Ja, SIM-basierte Nummern wie die von SMSCode funktionieren für die initiale SMS-Verifizierung zuverlässig. Amazon prüft die Nummernqualität, akzeptiert aber echte SIM-Nummern. Für die langfristige Kontoführung empfiehlt sich, die Nummer durch eine Authenticator-App-basierte 2FA zu ersetzen.

Kann Amazon mein Konto sperren, weil ich eine virtuelle Nummer verwendet habe?

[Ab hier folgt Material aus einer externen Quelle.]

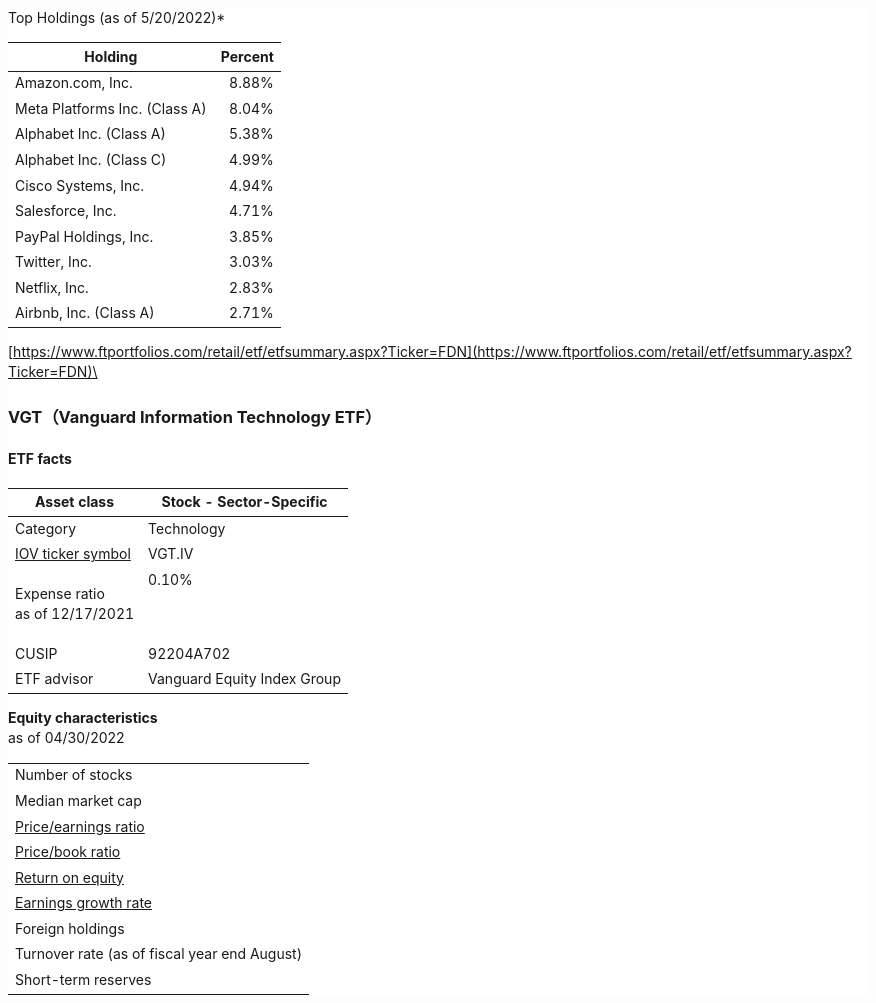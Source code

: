 
Top Holdings (as of 5/20/2022)\*

| **Holding**                   | **Percent** |
| ----------------------------- | ----------: |
| Amazon.com, Inc.              |       8.88% |
| Meta Platforms Inc. (Class A) |       8.04% |
| Alphabet Inc. (Class A)       |       5.38% |
| Alphabet Inc. (Class C)       |       4.99% |
| Cisco Systems, Inc.           |       4.94% |
| Salesforce, Inc.              |       4.71% |
| PayPal Holdings, Inc.         |       3.85% |
| Twitter, Inc.                 |       3.03% |
| Netflix, Inc.                 |       2.83% |
| Airbnb, Inc. (Class A)        |       2.71% |

[https://www.ftportfolios.com/retail/etf/etfsummary.aspx?Ticker=FDN](https://www.ftportfolios.com/retail/etf/etfsummary.aspx?Ticker=FDN)\


### VGT（Vanguard Information Technology ETF） <a href="#vgt-vanguard-information-technology-etf" id="vgt-vanguard-information-technology-etf"></a>

#### ETF facts

| Asset class                                                                     | Stock - Sector-Specific     |
| ------------------------------------------------------------------------------- | --------------------------- |
| Category                                                                        | Technology                  |
| [IOV ticker symbol](https://investor.vanguard.com/etf/profile/#iovLayerContent) | VGT.IV                      |
| <p>Expense ratio<br>as of 12/17/2021</p>                                        | 0.10%                       |
| CUSIP                                                                           | 92204A702                   |
| ETF advisor                                                                     | Vanguard Equity Index Group |



**Equity characteristics**\
as of 04/30/2022

|                                                                                                   |
| ------------------------------------------------------------------------------------------------- |
| Number of stocks                                                                                  |
| Median market cap                                                                                 |
| [Price/earnings ratio](https://investor.vanguard.com/etf/profile/#PriceEarnRatioLayerContent)     |
| [Price/book ratio](https://investor.vanguard.com/etf/profile/#PriceBookRatioLayerContent)         |
| [Return on equity](https://investor.vanguard.com/etf/profile/#ReturnOnEquityLayerContent)         |
| [Earnings growth rate](https://investor.vanguard.com/etf/profile/#EarningsGrowthRateLayerContent) |
| Foreign holdings                                                                                  |
| Turnover rate (as of fiscal year end August)                                                      |
| Short-term reserves                                                                               |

Es gibt keine dokumentierten Fälle, in denen Amazon Seller-Konten allein wegen der Nutzung einer virtuellen Nummer gesperrt hat. Das Risiko liegt in der Gesamtheit der Kontodaten — nicht in der Nummernart. Solange alle anderen Angaben (Identität, Bankkonto) korrekt sind, ist eine Sperre sehr unwahrscheinlich.

Was ist die schnellste Methode, ein Amazon Seller Konto zu starten?

Konto auf SMSCode.gg anlegen, “Amazon” im Katalog wählen, Nummer kaufen, Seller Central Registrierung starten. Die SMS-Verifizierung dauert unter 5 Minuten. Der Rest des Onboarding-Prozesses (Identitätsverifizierung, Bankdaten) nimmt mehr Zeit in Anspruch — oft 1–3 Werktage.

Wie verwalte ich Amazon Seller auf mehreren Marktplätzen?

Amazon bietet das “Unified Account”-System: Ein Seller-Konto kann auf mehreren europäischen Marktplätzen aktiv sein (DE, UK, FR, IT, ES). Separate Konten pro Marktplatz sind normalerweise nicht nötig. Wenn doch separate Konten aus Unternehmensgründen erforderlich sind, braucht jedes seine eigene Rufnummer.

Wie lange dauert die Identitätsverifizierung bei Amazon Seller?

Die Identitätsverifizierung dauert in der Regel 1–3 Werktage. In manchen Fällen, besonders bei GmbH-Konten oder bei unklaren Dokumenten, kann es länger dauern. Amazon sendet eine E-Mail mit dem Ergebnis. Während der Verifizierungsphase ist das Konto eingeschränkt — kein Listing, keine Auszahlungen.

Was ist der Unterschied zwischen Individual- und Professional-Plan bei Amazon Seller?

Der Individual-Plan hat keine monatliche Grundgebühr, aber 0,99 € Gebühr pro verkauftem Artikel. Der Professional-Plan kostet 39 € pro Monat, hat aber keine Pro-Stück-Gebühr und erlaubt mehr Features (Bulk-Listing, Berichte, Werbung). Wer mehr als 40 Artikel pro Monat verkauft, fährt mit dem Professional-Plan günstiger.